Instructions for the task => Tally the lines below that contain "links" and reply with only the tally.

Supplied entries =>
>>>

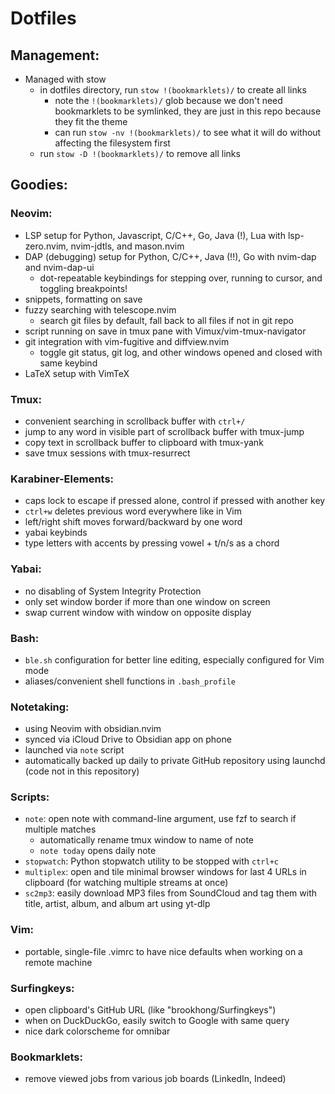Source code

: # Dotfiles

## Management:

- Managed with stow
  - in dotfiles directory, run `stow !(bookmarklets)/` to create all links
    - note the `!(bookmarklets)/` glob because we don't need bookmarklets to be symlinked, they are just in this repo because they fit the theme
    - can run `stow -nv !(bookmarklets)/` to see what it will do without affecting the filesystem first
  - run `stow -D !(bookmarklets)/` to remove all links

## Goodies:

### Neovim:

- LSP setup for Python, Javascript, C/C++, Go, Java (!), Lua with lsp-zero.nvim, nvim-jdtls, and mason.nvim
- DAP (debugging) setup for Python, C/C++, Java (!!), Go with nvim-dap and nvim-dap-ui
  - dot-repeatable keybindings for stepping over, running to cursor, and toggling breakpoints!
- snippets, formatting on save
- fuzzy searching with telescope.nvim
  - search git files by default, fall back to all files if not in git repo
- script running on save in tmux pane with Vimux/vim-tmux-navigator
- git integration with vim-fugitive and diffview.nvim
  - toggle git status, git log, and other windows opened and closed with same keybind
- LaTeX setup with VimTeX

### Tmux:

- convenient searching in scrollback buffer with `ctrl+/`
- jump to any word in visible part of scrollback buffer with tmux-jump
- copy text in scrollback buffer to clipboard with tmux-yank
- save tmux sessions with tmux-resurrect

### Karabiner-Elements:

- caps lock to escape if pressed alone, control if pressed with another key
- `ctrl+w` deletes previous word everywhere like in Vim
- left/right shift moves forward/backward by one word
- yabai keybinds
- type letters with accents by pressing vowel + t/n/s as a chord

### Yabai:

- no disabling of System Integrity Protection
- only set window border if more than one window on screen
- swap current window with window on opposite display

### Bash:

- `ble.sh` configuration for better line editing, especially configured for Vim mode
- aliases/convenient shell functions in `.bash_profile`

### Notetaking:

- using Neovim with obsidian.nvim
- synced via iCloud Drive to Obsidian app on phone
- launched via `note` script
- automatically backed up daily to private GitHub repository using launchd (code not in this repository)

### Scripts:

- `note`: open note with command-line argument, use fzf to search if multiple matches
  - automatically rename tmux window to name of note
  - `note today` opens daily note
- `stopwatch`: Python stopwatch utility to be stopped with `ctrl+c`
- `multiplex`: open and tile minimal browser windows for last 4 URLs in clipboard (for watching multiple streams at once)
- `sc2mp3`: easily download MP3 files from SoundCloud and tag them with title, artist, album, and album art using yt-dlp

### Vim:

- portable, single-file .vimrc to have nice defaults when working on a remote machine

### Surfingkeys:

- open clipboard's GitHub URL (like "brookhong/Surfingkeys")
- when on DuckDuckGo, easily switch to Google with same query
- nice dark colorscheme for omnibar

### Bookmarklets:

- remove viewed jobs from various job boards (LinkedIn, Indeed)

<<<
>>>

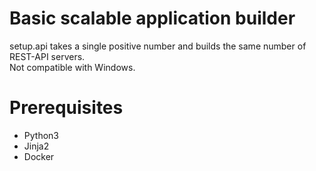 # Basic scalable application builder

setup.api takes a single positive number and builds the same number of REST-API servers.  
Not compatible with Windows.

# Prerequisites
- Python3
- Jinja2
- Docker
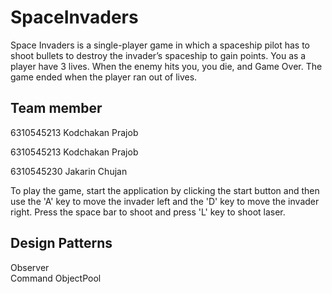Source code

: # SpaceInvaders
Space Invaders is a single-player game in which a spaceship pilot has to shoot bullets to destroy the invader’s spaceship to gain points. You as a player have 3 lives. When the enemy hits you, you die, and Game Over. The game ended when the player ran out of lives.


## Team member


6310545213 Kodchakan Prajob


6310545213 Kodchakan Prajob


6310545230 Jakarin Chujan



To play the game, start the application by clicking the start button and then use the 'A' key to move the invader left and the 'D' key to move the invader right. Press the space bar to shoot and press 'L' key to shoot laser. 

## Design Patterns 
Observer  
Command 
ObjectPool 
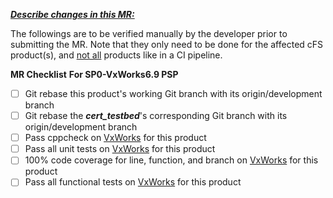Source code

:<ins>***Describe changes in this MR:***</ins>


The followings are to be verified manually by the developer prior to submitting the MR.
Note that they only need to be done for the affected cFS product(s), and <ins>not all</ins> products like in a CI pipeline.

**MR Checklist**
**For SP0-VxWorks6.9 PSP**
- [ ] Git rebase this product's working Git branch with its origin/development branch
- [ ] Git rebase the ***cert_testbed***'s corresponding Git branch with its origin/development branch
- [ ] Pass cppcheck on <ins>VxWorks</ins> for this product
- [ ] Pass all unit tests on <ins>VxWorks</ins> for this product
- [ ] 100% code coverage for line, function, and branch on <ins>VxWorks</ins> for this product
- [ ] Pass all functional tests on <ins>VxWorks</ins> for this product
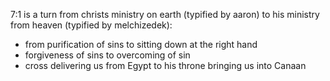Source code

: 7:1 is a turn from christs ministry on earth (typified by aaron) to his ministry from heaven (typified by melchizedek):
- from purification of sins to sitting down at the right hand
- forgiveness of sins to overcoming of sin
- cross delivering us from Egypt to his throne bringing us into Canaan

<<<
>>>

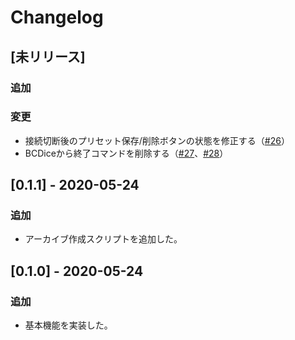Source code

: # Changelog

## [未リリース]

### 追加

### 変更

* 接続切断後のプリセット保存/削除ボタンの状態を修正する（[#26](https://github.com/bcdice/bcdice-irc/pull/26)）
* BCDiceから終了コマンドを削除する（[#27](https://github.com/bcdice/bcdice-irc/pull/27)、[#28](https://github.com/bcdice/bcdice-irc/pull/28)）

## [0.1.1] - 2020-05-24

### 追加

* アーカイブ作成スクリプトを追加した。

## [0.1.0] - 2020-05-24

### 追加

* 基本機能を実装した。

<<<

Response area => 2